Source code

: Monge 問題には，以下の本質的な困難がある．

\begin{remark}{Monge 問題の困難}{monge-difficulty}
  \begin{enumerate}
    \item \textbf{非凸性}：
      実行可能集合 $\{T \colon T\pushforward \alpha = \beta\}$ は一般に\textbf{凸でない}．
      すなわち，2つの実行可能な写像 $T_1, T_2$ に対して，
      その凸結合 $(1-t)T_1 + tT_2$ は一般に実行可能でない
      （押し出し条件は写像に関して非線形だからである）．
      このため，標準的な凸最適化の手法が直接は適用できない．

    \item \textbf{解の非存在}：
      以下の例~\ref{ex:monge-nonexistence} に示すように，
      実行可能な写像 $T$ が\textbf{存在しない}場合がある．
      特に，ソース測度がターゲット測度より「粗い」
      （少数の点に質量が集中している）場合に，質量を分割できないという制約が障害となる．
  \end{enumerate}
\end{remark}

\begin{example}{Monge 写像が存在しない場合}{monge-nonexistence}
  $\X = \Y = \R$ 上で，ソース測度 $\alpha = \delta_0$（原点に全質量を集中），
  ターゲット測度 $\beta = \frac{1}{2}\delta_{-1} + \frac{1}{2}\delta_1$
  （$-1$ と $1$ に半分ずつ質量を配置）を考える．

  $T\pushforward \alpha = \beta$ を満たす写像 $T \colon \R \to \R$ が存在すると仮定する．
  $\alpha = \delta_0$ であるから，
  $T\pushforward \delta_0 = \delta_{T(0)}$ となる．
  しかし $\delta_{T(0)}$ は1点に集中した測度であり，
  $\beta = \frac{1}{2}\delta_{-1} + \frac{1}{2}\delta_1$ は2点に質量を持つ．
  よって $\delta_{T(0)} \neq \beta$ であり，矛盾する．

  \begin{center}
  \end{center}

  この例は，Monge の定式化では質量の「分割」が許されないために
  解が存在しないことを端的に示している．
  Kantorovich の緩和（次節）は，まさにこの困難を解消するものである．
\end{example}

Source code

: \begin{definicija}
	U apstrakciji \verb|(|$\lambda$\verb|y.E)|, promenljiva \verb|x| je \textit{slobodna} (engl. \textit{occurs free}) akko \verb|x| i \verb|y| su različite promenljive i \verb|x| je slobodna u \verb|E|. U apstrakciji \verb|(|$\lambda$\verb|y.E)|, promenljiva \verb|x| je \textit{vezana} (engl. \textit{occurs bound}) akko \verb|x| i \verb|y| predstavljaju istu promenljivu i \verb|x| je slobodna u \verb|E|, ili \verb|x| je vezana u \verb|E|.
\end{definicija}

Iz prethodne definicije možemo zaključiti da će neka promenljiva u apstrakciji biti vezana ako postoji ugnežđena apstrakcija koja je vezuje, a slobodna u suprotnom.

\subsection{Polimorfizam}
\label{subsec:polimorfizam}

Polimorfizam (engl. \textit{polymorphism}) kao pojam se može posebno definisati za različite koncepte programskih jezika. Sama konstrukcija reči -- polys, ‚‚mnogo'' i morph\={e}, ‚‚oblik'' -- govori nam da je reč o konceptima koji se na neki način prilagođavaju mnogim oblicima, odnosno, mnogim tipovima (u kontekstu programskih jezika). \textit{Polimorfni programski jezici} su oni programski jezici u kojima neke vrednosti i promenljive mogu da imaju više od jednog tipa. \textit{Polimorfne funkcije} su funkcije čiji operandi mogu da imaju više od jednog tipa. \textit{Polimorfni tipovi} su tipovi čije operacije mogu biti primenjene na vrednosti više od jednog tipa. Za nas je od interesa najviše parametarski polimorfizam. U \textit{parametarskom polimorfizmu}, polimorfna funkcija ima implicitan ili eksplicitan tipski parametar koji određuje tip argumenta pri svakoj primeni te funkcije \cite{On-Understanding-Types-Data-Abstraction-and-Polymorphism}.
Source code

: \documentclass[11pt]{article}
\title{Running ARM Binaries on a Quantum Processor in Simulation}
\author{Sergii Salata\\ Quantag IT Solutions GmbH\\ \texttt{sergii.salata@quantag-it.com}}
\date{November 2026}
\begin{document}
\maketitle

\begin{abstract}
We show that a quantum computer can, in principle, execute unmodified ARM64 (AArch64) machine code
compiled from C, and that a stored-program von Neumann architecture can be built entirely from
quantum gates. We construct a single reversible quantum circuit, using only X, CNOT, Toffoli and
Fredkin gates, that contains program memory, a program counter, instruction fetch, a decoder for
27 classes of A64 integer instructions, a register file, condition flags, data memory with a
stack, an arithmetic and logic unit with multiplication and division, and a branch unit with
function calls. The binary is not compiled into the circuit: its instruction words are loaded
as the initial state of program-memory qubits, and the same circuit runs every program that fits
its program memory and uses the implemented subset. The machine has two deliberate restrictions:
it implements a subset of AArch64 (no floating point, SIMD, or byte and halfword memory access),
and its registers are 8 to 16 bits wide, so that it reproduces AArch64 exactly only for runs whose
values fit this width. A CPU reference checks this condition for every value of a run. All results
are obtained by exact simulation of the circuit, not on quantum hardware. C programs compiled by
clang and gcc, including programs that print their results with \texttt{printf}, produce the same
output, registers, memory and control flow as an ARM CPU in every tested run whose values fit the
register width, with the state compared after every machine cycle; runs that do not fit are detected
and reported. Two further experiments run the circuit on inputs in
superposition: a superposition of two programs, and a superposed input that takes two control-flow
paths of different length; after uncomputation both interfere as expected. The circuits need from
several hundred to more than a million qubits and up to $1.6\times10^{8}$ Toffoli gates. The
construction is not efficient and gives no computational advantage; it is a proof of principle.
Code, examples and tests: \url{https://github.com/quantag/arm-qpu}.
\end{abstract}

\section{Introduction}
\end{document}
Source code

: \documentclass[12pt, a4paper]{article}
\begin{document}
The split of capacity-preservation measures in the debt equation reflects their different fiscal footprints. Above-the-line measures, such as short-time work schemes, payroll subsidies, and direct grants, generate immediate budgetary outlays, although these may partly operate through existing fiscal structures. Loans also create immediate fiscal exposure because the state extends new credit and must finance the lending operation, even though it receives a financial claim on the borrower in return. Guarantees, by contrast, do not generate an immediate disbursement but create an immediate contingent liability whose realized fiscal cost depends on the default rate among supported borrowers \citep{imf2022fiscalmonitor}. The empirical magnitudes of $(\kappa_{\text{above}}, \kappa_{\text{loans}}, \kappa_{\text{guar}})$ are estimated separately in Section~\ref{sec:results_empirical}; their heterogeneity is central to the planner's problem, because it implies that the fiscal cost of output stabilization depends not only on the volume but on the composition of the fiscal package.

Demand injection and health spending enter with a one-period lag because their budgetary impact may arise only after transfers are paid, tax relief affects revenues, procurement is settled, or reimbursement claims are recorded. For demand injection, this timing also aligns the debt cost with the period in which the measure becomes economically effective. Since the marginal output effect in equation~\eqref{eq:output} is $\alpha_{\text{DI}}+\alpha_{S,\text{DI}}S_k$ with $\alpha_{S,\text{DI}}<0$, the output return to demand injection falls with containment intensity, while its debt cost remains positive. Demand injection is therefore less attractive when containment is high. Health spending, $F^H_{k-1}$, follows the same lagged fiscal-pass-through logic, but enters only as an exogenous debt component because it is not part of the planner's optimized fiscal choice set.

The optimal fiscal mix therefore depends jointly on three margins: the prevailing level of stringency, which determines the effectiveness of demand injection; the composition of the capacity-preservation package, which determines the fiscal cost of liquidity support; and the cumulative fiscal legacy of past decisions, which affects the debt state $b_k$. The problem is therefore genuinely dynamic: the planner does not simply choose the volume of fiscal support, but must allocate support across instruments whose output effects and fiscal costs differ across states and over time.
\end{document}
━━━━━━
**BRIEF**
The task requires that all the material be restated word for word.

**SOLUTION TO THE PROBLEM**
Source code

: Monge 問題には，以下の本質的な困難がある．

\begin{remark}{Monge 問題の困難}{monge-difficulty}
  \begin{enumerate}
    \item \textbf{非凸性}：
      実行可能集合 $\{T \colon T\pushforward \alpha = \beta\}$ は一般に\textbf{凸でない}．
      すなわち，2つの実行可能な写像 $T_1, T_2$ に対して，
      その凸結合 $(1-t)T_1 + tT_2$ は一般に実行可能でない
      （押し出し条件は写像に関して非線形だからである）．
      このため，標準的な凸最適化の手法が直接は適用できない．

    \item \textbf{解の非存在}：
      以下の例~\ref{ex:monge-nonexistence} に示すように，
      実行可能な写像 $T$ が\textbf{存在しない}場合がある．
      特に，ソース測度がターゲット測度より「粗い」
      （少数の点に質量が集中している）場合に，質量を分割できないという制約が障害となる．
  \end{enumerate}
\end{remark}

\begin{example}{Monge 写像が存在しない場合}{monge-nonexistence}
  $\X = \Y = \R$ 上で，ソース測度 $\alpha = \delta_0$（原点に全質量を集中），
  ターゲット測度 $\beta = \frac{1}{2}\delta_{-1} + \frac{1}{2}\delta_1$
  （$-1$ と $1$ に半分ずつ質量を配置）を考える．

  $T\pushforward \alpha = \beta$ を満たす写像 $T \colon \R \to \R$ が存在すると仮定する．
  $\alpha = \delta_0$ であるから，
  $T\pushforward \delta_0 = \delta_{T(0)}$ となる．
  しかし $\delta_{T(0)}$ は1点に集中した測度であり，
  $\beta = \frac{1}{2}\delta_{-1} + \frac{1}{2}\delta_1$ は2点に質量を持つ．
  よって $\delta_{T(0)} \neq \beta$ であり，矛盾する．

  \begin{center}
  \end{center}

  この例は，Monge の定式化では質量の「分割」が許されないために
  解が存在しないことを端的に示している．
  Kantorovich の緩和（次節）は，まさにこの困難を解消するものである．
\end{example}

Source code

: \begin{definicija}
	U apstrakciji \verb|(|$\lambda$\verb|y.E)|, promenljiva \verb|x| je \textit{slobodna} (engl. \textit{occurs free}) akko \verb|x| i \verb|y| su različite promenljive i \verb|x| je slobodna u \verb|E|. U apstrakciji \verb|(|$\lambda$\verb|y.E)|, promenljiva \verb|x| je \textit{vezana} (engl. \textit{occurs bound}) akko \verb|x| i \verb|y| predstavljaju istu promenljivu i \verb|x| je slobodna u \verb|E|, ili \verb|x| je vezana u \verb|E|.
\end{definicija}

Iz prethodne definicije možemo zaključiti da će neka promenljiva u apstrakciji biti vezana ako postoji ugnežđena apstrakcija koja je vezuje, a slobodna u suprotnom.

\subsection{Polimorfizam}
\label{subsec:polimorfizam}

Polimorfizam (engl. \textit{polymorphism}) kao pojam se može posebno definisati za različite koncepte programskih jezika. Sama konstrukcija reči -- polys, ‚‚mnogo'' i morph\={e}, ‚‚oblik'' -- govori nam da je reč o konceptima koji se na neki način prilagođavaju mnogim oblicima, odnosno, mnogim tipovima (u kontekstu programskih jezika). \textit{Polimorfni programski jezici} su oni programski jezici u kojima neke vrednosti i promenljive mogu da imaju više od jednog tipa. \textit{Polimorfne funkcije} su funkcije čiji operandi mogu da imaju više od jednog tipa. \textit{Polimorfni tipovi} su tipovi čije operacije mogu biti primenjene na vrednosti više od jednog tipa. Za nas je od interesa najviše parametarski polimorfizam. U \textit{parametarskom polimorfizmu}, polimorfna funkcija ima implicitan ili eksplicitan tipski parametar koji određuje tip argumenta pri svakoj primeni te funkcije \cite{On-Understanding-Types-Data-Abstraction-and-Polymorphism}.
Source code

: \documentclass[11pt]{article}
\title{Running ARM Binaries on a Quantum Processor in Simulation}
\author{Sergii Salata\\ Quantag IT Solutions GmbH\\ \texttt{sergii.salata@quantag-it.com}}
\date{November 2026}
\begin{document}
\maketitle

\begin{abstract}
We show that a quantum computer can, in principle, execute unmodified ARM64 (AArch64) machine code
compiled from C, and that a stored-program von Neumann architecture can be built entirely from
quantum gates. We construct a single reversible quantum circuit, using only X, CNOT, Toffoli and
Fredkin gates, that contains program memory, a program counter, instruction fetch, a decoder for
27 classes of A64 integer instructions, a register file, condition flags, data memory with a
stack, an arithmetic and logic unit with multiplication and division, and a branch unit with
function calls. The binary is not compiled into the circuit: its instruction words are loaded
as the initial state of program-memory qubits, and the same circuit runs every program that fits
its program memory and uses the implemented subset. The machine has two deliberate restrictions:
it implements a subset of AArch64 (no floating point, SIMD, or byte and halfword memory access),
and its registers are 8 to 16 bits wide, so that it reproduces AArch64 exactly only for runs whose
values fit this width. A CPU reference checks this condition for every value of a run. All results
are obtained by exact simulation of the circuit, not on quantum hardware. C programs compiled by
clang and gcc, including programs that print their results with \texttt{printf}, produce the same
output, registers, memory and control flow as an ARM CPU in every tested run whose values fit the
register width, with the state compared after every machine cycle; runs that do not fit are detected
and reported. Two further experiments run the circuit on inputs in
superposition: a superposition of two programs, and a superposed input that takes two control-flow
paths of different length; after uncomputation both interfere as expected. The circuits need from
several hundred to more than a million qubits and up to $1.6\times10^{8}$ Toffoli gates. The
construction is not efficient and gives no computational advantage; it is a proof of principle.
Code, examples and tests: \url{https://github.com/quantag/arm-qpu}.
\end{abstract}

\section{Introduction}
\end{document}
Source code

: \documentclass[12pt, a4paper]{article}
\begin{document}
The split of capacity-preservation measures in the debt equation reflects their different fiscal footprints. Above-the-line measures, such as short-time work schemes, payroll subsidies, and direct grants, generate immediate budgetary outlays, although these may partly operate through existing fiscal structures. Loans also create immediate fiscal exposure because the state extends new credit and must finance the lending operation, even though it receives a financial claim on the borrower in return. Guarantees, by contrast, do not generate an immediate disbursement but create an immediate contingent liability whose realized fiscal cost depends on the default rate among supported borrowers \citep{imf2022fiscalmonitor}. The empirical magnitudes of $(\kappa_{\text{above}}, \kappa_{\text{loans}}, \kappa_{\text{guar}})$ are estimated separately in Section~\ref{sec:results_empirical}; their heterogeneity is central to the planner's problem, because it implies that the fiscal cost of output stabilization depends not only on the volume but on the composition of the fiscal package.

Demand injection and health spending enter with a one-period lag because their budgetary impact may arise only after transfers are paid, tax relief affects revenues, procurement is settled, or reimbursement claims are recorded. For demand injection, this timing also aligns the debt cost with the period in which the measure becomes economically effective. Since the marginal output effect in equation~\eqref{eq:output} is $\alpha_{\text{DI}}+\alpha_{S,\text{DI}}S_k$ with $\alpha_{S,\text{DI}}<0$, the output return to demand injection falls with containment intensity, while its debt cost remains positive. Demand injection is therefore less attractive when containment is high. Health spending, $F^H_{k-1}$, follows the same lagged fiscal-pass-through logic, but enters only as an exogenous debt component because it is not part of the planner's optimized fiscal choice set.

The optimal fiscal mix therefore depends jointly on three margins: the prevailing level of stringency, which determines the effectiveness of demand injection; the composition of the capacity-preservation package, which determines the fiscal cost of liquidity support; and the cumulative fiscal legacy of past decisions, which affects the debt state $b_k$. The problem is therefore genuinely dynamic: the planner does not simply choose the volume of fiscal support, but must allocate support across instruments whose output effects and fiscal costs differ across states and over time.
\end{document}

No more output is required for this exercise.